14. « Ils lui répondirent en disant : Tu es né tout entier dans le péché ». Qu’est-ce à dire, « tout entier ? » Avec des yeux fermés. Mais Celui qui ouvre les yeux sauve tout l’homme. Après avoir éclairé son visage, il lui accordera une place à sa droite au moment de la résurrection. « Tu es né tout entier dans le péché, et tu nous fais la leçon ? Et ils le chassèrent ». Ils le choisirent pour leur maître ; afin de savoir, ils l’interrogèrent plusieurs fois, et quand il les eut instruits, ils le mirent à la porte.

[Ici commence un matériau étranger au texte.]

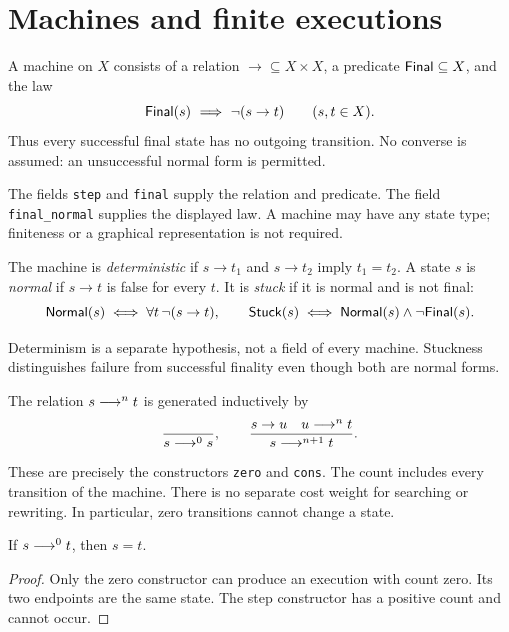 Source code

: \section{Machines and finite executions}

\begin{definition}[Machine]\label{term:machine}
A machine on $X$ consists of a relation ${\to}\subseteq X\times X$, a
predicate $\fin\subseteq X$, and the law
\[
  \fin(s)\ \Longrightarrow\ \neg(s\to t)\qquad(s,t\in X).
\]
Thus every successful final state has no outgoing transition. No converse is
assumed: an unsuccessful normal form is permitted.
\end{definition}
The fields \texttt{step} and \texttt{final} supply the relation and predicate.
The field \texttt{final\_normal} supplies the displayed law. A machine may
have any state type; finiteness or a graphical representation is not required.

\begin{definition}\label{term:determinism}
The machine is \emph{deterministic} if $s\to t_1$ and $s\to t_2$ imply
$t_1=t_2$. A state $s$ is \emph{normal} if $s\to t$ is false for every
$t$. It is \emph{stuck} if it is normal and is not final:
\[
 \normal(s)\iff\forall t\,\neg(s\to t),\qquad
 \stuck(s)\iff\normal(s)\land\neg\fin(s).
\]
\end{definition}
Determinism is a separate hypothesis, not a field of every machine. Stuckness
distinguishes failure from successful finality even though both are normal
forms.

\begin{definition}\label{term:execution}
The relation $s\steps{n}t$ is generated inductively by
\[
 \frac{}{s\steps{0}s},\qquad
 \frac{s\to u\quad u\steps{n}t}{s\steps{n+1}t}.
\]
\end{definition}
These are precisely the constructors \texttt{zero} and \texttt{cons}. The
count includes every transition of the machine. There is no separate cost
weight for searching or rewriting. In particular, zero transitions cannot
change a state.

\begin{lemma}
If $s\steps{0}t$, then $s=t$.
\end{lemma}
\begin{proof}
Only the zero constructor can produce an execution with count zero. Its two
endpoints are the same state. The step constructor has a positive count and
cannot occur.
\end{proof}


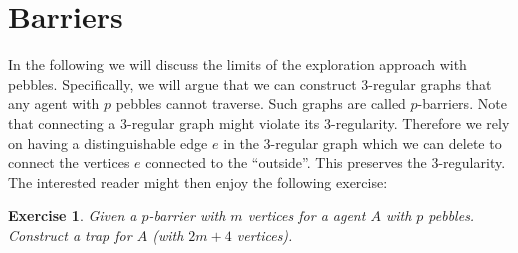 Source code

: \documentclass[draft,oneside]{scrartcl}
\newtheorem{ex}{Exercise}
\begin{document}
\section{Barriers}
In the following we will discuss the limits of the exploration approach with
pebbles. Specifically, we will argue that we can construct 3-regular graphs
that any agent with $p$ pebbles cannot traverse. Such graphs are called
$p$-barriers.
Note that connecting a 3-regular graph might violate its 3-regularity.
Therefore we rely on having a distinguishable edge $e$ in the 3-regular graph
which we can delete to connect the vertices $e$ connected to the
\enquote{outside}. This preserves the 3-regularity. The interested reader might
then enjoy the following exercise:
\begin{ex}
  Given a $p$-barrier with $m$ vertices for a agent $A$ with $p$ pebbles.
  Construct a trap for $A$ (with $2m+4$ vertices). 
\end{ex}
\end{document}
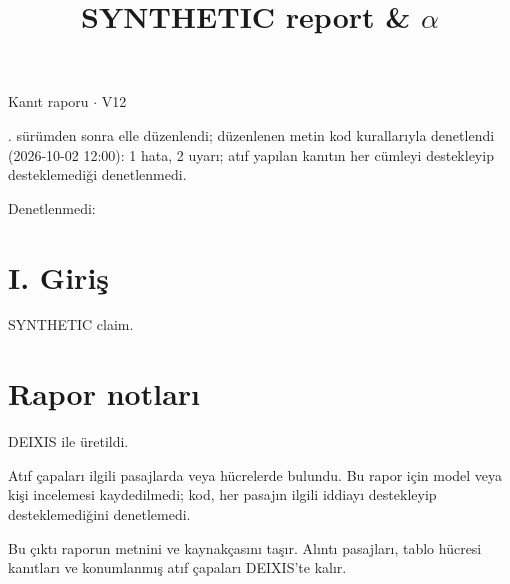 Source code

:\documentclass[journal]{IEEEtran}
\begin{document}
\renewcommand{\abstractname}{Özet}
\renewcommand{\IEEEkeywordsname}{Dizin Terimleri}
\renewcommand{\refname}{Kaynaklar}

\title{SYNTHETIC report \& \ensuremath{\alpha}}

\maketitle

\noindent Kanıt raporu \ensuremath{\cdot} V12

. sürümden sonra elle düzenlendi; düzenlenen metin kod kurallarıyla denetlendi (2026-10-02 12:00): 1 hata, 2 uyarı; atıf yapılan kanıtın her cümleyi destekleyip desteklemediği denetlenmedi.

\noindent Denetlenmedi:

\section*{I. Giriş}

SYNTHETIC claim. \cite{Synth26}

\section*{Rapor notları}

DEIXIS ile üretildi.

Atıf çapaları ilgili pasajlarda veya hücrelerde bulundu. Bu rapor için model veya kişi incelemesi kaydedilmedi; kod, her pasajın ilgili iddiayı destekleyip desteklemediğini denetlemedi.

Bu çıktı raporun metnini ve kaynakçasını taşır. Alıntı pasajları, tablo hücresi kanıtları ve konumlanmış atıf çapaları DEIXIS'te kalır.




\end{document}
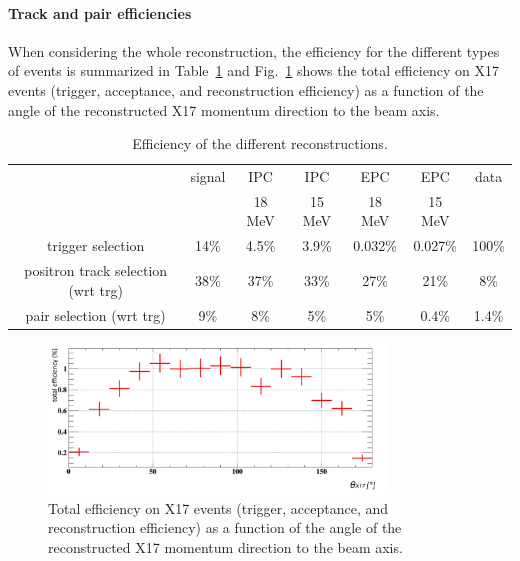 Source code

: \begin{refsection}
        \paragraph{Track and pair efficiencies}
        When considering the whole reconstruction, the efficiency for the different types of events is summarized in Table~\ref{tab:X17:efficiency} and Fig.~\ref{fig:X17:totaleff} shows the total efficiency on X17 events (trigger, acceptance, and reconstruction efficiency) as a function of the angle of the reconstructed X17 momentum direction to the beam axis.
        
        \begin{table}[]
            \centering
            \begin{tabular}{|c|c|c|c|c|c|c|}
                 \hline
            &  signal & IPC        & IPC         & EPC      & EPC      & data   \\
            &   & 18 MeV        & 15 MeV         & 18 MeV      & 15 MeV   &    \\
             \hline
                 trigger selection  & 14\% & 4.5\%& 3.9\%&  0.032\% & 0.027\% &  100\%   \\      \hline
                  positron track selection (wrt trg)    & 38\%    & 37\%& 33\%&  27\%& 21\%& 8\%    \\      \hline
                        pair selection (wrt trg)          & 9\% & 8\%& 5\%&  5\% & 0.4\%&   1.4\%  \\      \hline
                \end{tabular}
            \caption{Efficiency of the different reconstructions.}
            \label{tab:X17:efficiency}
        \end{table}

        \begin{figure}[]
            \centering
            \includegraphics[width=0.8\textwidth]{Figures/X17/Analysis/TotalEff.pdf}
            \caption[X17: reconstruction efficiency]{Total efficiency on X17 events (trigger, acceptance, and reconstruction efficiency) as a function of the angle of the reconstructed X17 momentum direction to the beam axis.}
            \label{fig:X17:totaleff}
        \end{figure}


\end{refsection}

15. J’en ai fait tout à l’heure la remarque, mes frères ; s’il a été expulsé par les Juifs, le Christ l’a reçu ; et c’est précisément parce qu’il a été chassé qu’il est devenu chrétien. « Jésus apprit qu’ils l’avaient chassé, et l’ayant trouvé, il lui dit : Crois-tu au Fils de Dieu ? » À ce moment-là, il lavait les yeux de son âme ; il répondit, néanmoins, comme n’étant pas encore lavé : « Quel est-il, Seigneur, afin que je croie en lui ? Et Jésus lui dit : Tu l’as vu en personne, et c’est lui qui te parle ». Jésus est l’Envoyé, et l’aveugle lave sa figure à la piscine de Siloé, qui signifie l’Envoyé. La face de son âme était lavée et sa conscience purifiée : alors il reconnut en lui, non pas seulement le Fils de l’homme, comme il l’avait cru précédemment, mais même déjà le Fils de Dieu, qui s’était revêtu de notre humanité ; aussi lui dit-il : « Je crois, Seigneur ». « Je crois », c’est trop peu ; veux-tu savoir qui il le croit ? « Et, se prosternant, il l’adora ».

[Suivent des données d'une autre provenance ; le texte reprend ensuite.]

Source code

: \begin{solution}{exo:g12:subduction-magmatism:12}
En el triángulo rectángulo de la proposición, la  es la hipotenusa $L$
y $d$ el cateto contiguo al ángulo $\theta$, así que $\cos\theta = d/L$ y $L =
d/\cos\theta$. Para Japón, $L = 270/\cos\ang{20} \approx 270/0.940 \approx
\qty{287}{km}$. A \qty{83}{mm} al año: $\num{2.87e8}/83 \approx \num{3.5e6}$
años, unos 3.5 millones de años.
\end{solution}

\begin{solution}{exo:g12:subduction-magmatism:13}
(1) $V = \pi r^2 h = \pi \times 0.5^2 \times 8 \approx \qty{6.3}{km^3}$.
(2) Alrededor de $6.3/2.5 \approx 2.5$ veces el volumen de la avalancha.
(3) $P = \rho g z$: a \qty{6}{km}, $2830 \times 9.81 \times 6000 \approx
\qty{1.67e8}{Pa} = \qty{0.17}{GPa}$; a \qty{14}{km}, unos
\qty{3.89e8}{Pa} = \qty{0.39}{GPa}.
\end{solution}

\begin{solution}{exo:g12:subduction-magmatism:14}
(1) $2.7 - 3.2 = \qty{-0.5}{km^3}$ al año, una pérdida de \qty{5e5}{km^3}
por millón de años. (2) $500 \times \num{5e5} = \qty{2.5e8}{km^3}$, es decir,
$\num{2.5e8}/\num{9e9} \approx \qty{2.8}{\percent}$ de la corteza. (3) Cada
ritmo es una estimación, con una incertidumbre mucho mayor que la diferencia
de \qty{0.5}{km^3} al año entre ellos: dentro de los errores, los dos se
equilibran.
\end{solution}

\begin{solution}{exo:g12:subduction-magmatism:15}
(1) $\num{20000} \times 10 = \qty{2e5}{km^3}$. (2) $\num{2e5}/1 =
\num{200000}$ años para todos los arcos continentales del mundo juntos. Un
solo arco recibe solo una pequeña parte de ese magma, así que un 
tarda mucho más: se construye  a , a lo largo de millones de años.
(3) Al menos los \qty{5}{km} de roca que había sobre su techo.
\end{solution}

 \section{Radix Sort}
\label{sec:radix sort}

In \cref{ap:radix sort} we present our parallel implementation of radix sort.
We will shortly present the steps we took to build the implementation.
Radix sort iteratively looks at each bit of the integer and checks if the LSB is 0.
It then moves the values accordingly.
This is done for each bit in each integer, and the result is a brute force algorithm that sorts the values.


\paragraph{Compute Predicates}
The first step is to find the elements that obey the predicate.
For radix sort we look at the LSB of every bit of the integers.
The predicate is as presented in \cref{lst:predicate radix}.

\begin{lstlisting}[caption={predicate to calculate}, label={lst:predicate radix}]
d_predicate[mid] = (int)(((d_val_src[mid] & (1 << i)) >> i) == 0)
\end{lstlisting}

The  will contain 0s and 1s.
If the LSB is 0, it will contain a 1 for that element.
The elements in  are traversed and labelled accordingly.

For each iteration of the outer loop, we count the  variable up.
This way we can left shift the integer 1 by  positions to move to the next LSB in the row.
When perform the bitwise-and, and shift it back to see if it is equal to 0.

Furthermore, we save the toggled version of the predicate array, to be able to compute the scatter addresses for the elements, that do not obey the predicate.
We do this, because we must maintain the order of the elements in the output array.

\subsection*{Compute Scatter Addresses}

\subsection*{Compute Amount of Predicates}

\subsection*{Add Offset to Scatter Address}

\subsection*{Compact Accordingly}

16. « Et Jésus lui dit ». Nous voici arrivés au plein jour, qui discerne la lumière d’avec les ténèbres. « Je suis venu en ce monde pour le juger, afin que ceux qui ne voient point voient, et que ceux qui voient deviennent aveugles ». Qu’est-ce ceci, Seigneur ? Nous sommes fatigués, et vous nous proposez une chose digne de toute attention ; ranimez donc nos forces, afin que nous puissions comprendre ce que vous nous avez dit : « Vous êtes venu pour que ceux qui ne voient pas voient ». Cela est évident, puisque vous êtes la lumière, puisque vous êtes le jour, puisque vous dissipez les ténèbres ; toute âme le conçoit et le comprend. Mais quel est le sens de ce qui suit : « Et que ceux qui « voient deviennent aveugles ? » La conséquence de votre venue en ce monde serait-elle que ceux qui voyaient deviennent aveugles ? Écoute ce qui suit, et peut-être alors comprendras-tu.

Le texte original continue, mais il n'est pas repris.